◆ TASK OBJECTIVE:
Every line of the entries that holds the word "reflection" is to be copied.

[Stored data entries]
□ □ □ □

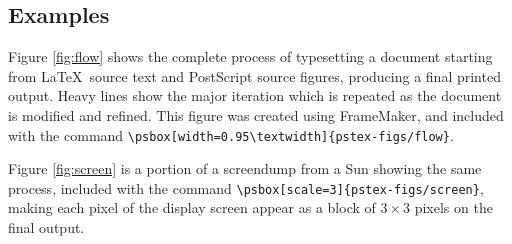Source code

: \subsection{Examples}

Figure \ref{fig:flow} shows the complete process
of typesetting a document starting from
\LaTeX\ source text and PostScript source figures,
producing a final printed output.
Heavy lines show the major iteration which is repeated
as the document is modified and refined.
This figure was created using FrameMaker,
and included with the command
\verb|\psbox[width=0.95\textwidth]{pstex-figs/flow}|.

Figure \ref{fig:screen} is a portion of a screendump from a Sun
showing the same process,
included with the command \verb|\psbox[scale=3]{pstex-figs/screen}|,
making each pixel of the display screen appear
as a block of $3 \times 3$ pixels on
the final output.


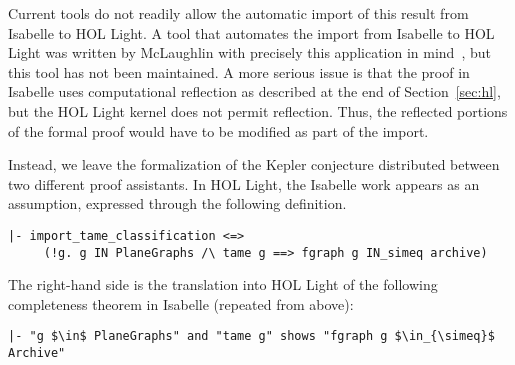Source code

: Current tools do not readily allow the automatic import of this result
from Isabelle to HOL Light.  A tool that automates the import from
Isabelle to HOL Light was written by McLaughlin with precisely this
application in mind~\cite{McLaughlin:2006:IJCAR}, but this tool has
not been maintained.  A more serious issue is that the proof in
Isabelle uses computational reflection as described at the end of
Section~\ref{sec:hl}, but the HOL Light kernel does not permit
reflection.  Thus, the reflected portions of the formal proof would
have to be modified as part of the import.

Instead, we leave the formalization of the Kepler conjecture
distributed between two different proof assistants.  In HOL Light, the
Isabelle work appears as an assumption, expressed through the
following definition.
\begin{obeylines}

\begin{verbatim}
|- import_tame_classification <=>
     (!g. g IN PlaneGraphs /\ tame g ==> fgraph g IN_simeq archive)
\end{verbatim}

\end{obeylines}
The right-hand side is the translation into HOL Light of the following
completeness theorem in Isabelle (repeated from above):




\begin{lstlisting}[keepspaces=true,stringstyle=\tt,basicstyle=\small,%
frame=none,framesep=8pt,mathescape,morekeywords={and,shows},columns=flexible]
|- "g $\in$ PlaneGraphs" and "tame g" shows "fgraph g $\in_{\simeq}$ Archive"
\end{lstlisting}


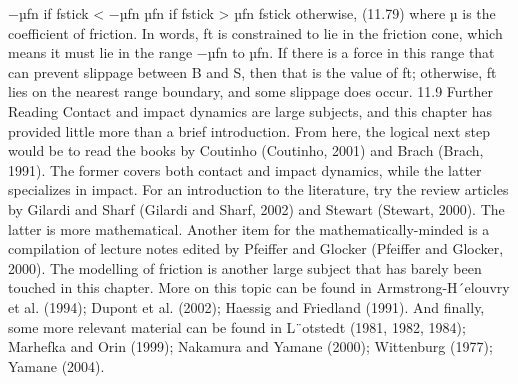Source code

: −µfn if fstick < −µfn µfn if fstick > µfn fstick otherwise, (11.79) where µ is the coefficient of friction. In words, ft is constrained to lie in the friction cone, which means it must lie in the range −µfn to µfn. If there is a force in this range that can prevent slippage between B and S, then that is the value of ft; otherwise, ft lies on the nearest range boundary, and some slippage does occur. 11.9 Further Reading Contact and impact dynamics are large subjects, and this chapter has provided little more than a brief introduction. From here, the logical next step would be to read the books by Coutinho (Coutinho, 2001) and Brach (Brach, 1991). The former covers both contact and impact dynamics, while the latter specializes in impact. For an introduction to the literature, try the review articles by Gilardi and Sharf (Gilardi and Sharf, 2002) and Stewart (Stewart, 2000). The latter is more mathematical. Another item for the mathematically-minded is a compilation of lecture notes edited by Pfeiffer and Glocker (Pfeiffer and Glocker, 2000). The modelling of friction is another large subject that has barely been touched in this chapter. More on this topic can be found in Armstrong-H´elouvry et al. (1994); Dupont et al. (2002); Haessig and Friedland (1991). And finally, some more relevant material can be found in L¨otstedt (1981, 1982, 1984); Marhefka and Orin (1999); Nakamura and Yamane (2000); Wittenburg (1977); Yamane (2004).
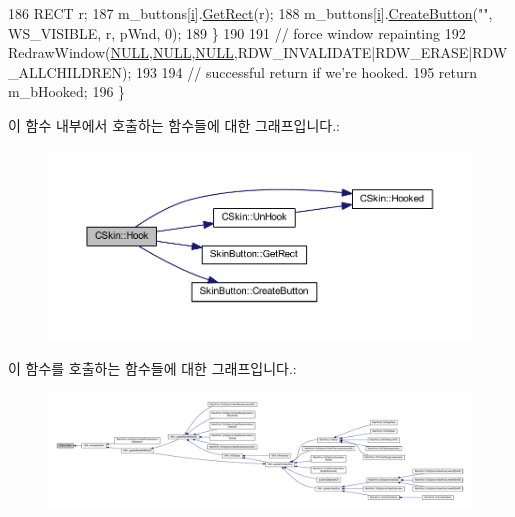 \begin{DoxyCode}
186     RECT r;
187     m\_buttons[\mbox{\hyperlink{expr-lex_8cpp_acb559820d9ca11295b4500f179ef6392}{i}}].\mbox{\hyperlink{class_skin_button_aef7f1ced23d060545eabd5b57175143a}{GetRect}}(r);
188     m\_buttons[\mbox{\hyperlink{expr-lex_8cpp_acb559820d9ca11295b4500f179ef6392}{i}}].\mbox{\hyperlink{class_skin_button_ad70dc6ed236a2274028c32744e3690bb}{CreateButton}}(\textcolor{stringliteral}{""}, WS\_VISIBLE, r, pWnd, 0);
189   \}
190   
191   \textcolor{comment}{// force window repainting}
192   RedrawWindow(\mbox{\hyperlink{getopt1_8c_a070d2ce7b6bb7e5c05602aa8c308d0c4}{NULL}},\mbox{\hyperlink{getopt1_8c_a070d2ce7b6bb7e5c05602aa8c308d0c4}{NULL}},\mbox{\hyperlink{getopt1_8c_a070d2ce7b6bb7e5c05602aa8c308d0c4}{NULL}},RDW\_INVALIDATE|RDW\_ERASE|RDW\_ALLCHILDREN);  
193 
194   \textcolor{comment}{// successful return if we're hooked.}
195   \textcolor{keywordflow}{return} m\_bHooked;
196 \}
\end{DoxyCode}
이 함수 내부에서 호출하는 함수들에 대한 그래프입니다.\+:
\nopagebreak
\begin{figure}[H]
\begin{center}
\leavevmode
\includegraphics[width=350pt]{class_c_skin_a4897349a9944fe2e2ee9cfdc4f0baf47_cgraph}
\end{center}
\end{figure}
이 함수를 호출하는 함수들에 대한 그래프입니다.\+:
\nopagebreak
\begin{figure}[H]
\begin{center}
\leavevmode
\includegraphics[width=350pt]{class_c_skin_a4897349a9944fe2e2ee9cfdc4f0baf47_icgraph}
\end{center}
\end{figure}
\mbox{\label{class_c_skin_a99b438d858bbafa83569f19e707ba3c9}} 
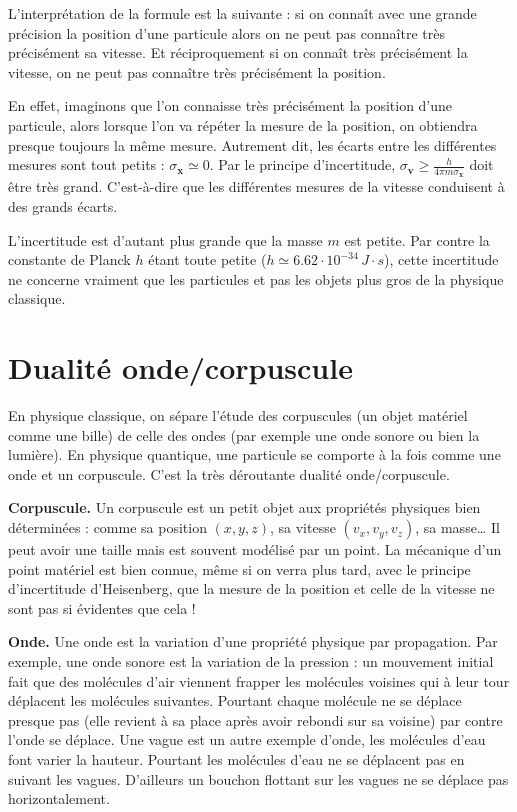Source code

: \documentclass[11pt,class=report,crop=false]{standalone}
\begin{document}
L'interprétation de la formule est la suivante : si on connaît avec une grande précision la position d'une particule alors on ne peut pas connaître très précisément sa vitesse. Et réciproquement si on connaît très précisément la vitesse, on ne peut pas connaître très précisément la position. 

En effet, imaginons que l'on connaisse très précisément la position d'une particule,
alors lorsque l'on va répéter la mesure de la position, on obtiendra presque toujours la même mesure. Autrement dit, les écarts entre les différentes mesures sont tout petits : $\sigma_{\mathbf x} \simeq 0$. Par le principe d'incertitude,
$\sigma_{\mathbf v} \ge \frac{h}{4\pi m\sigma_{\mathbf x}}$
doit être très grand. C'est-à-dire que les différentes mesures de la vitesse conduisent à des grands écarts.

L'incertitude est d'autant plus grande que la masse $m$ est petite. Par contre la constante de Planck $h$ étant toute petite ($h \simeq 6.62 \cdot 10^{-34} \, J\cdot s$), cette incertitude ne concerne vraiment que les particules et pas les objets plus gros de la physique classique.


\section{Dualité onde/corpuscule}


En physique classique, on sépare l'étude des corpuscules (un objet matériel comme une bille) de celle des ondes (par exemple une onde sonore ou bien la lumière). En physique quantique, une particule se comporte à la fois comme une onde et un corpuscule. C'est la très déroutante \og{}dualité onde/corpuscule\fg{}.

\textbf{Corpuscule.} 
Un \og{}corpuscule\fg{} est un petit objet aux propriétés physiques bien déterminées : comme sa position $(x,y,z)$, sa vitesse $(v_x,v_y,v_z)$, sa masse\ldots{} Il peut avoir une taille mais est souvent modélisé par un point.
La mécanique d'un point matériel est bien connue, même si on verra plus tard, avec le principe d'incertitude d'Heisenberg, que la mesure de la position et celle de la vitesse ne sont pas si évidentes que cela !


\textbf{Onde.}
Une \og{}onde\fg{} est la variation d'une propriété physique par propagation. Par exemple, une onde sonore est la variation de la pression : un mouvement initial fait que des molécules d'air viennent frapper les molécules voisines qui à leur tour déplacent les molécules suivantes. Pourtant chaque molécule ne se déplace presque pas (elle revient à sa place après avoir rebondi sur sa voisine) par contre l'onde se déplace.
Une vague est un autre exemple d'onde, les molécules d'eau font varier la hauteur. Pourtant les molécules d'eau ne se déplacent pas en suivant les vagues. D'ailleurs un bouchon flottant sur les vagues ne se déplace pas horizontalement.
\end{document}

□ □ □ □

◆ EXERCISE RESULT:
Isabelle uses computational reflection as described at the end of
reflection.  Thus, the reflected portions of the formal proof would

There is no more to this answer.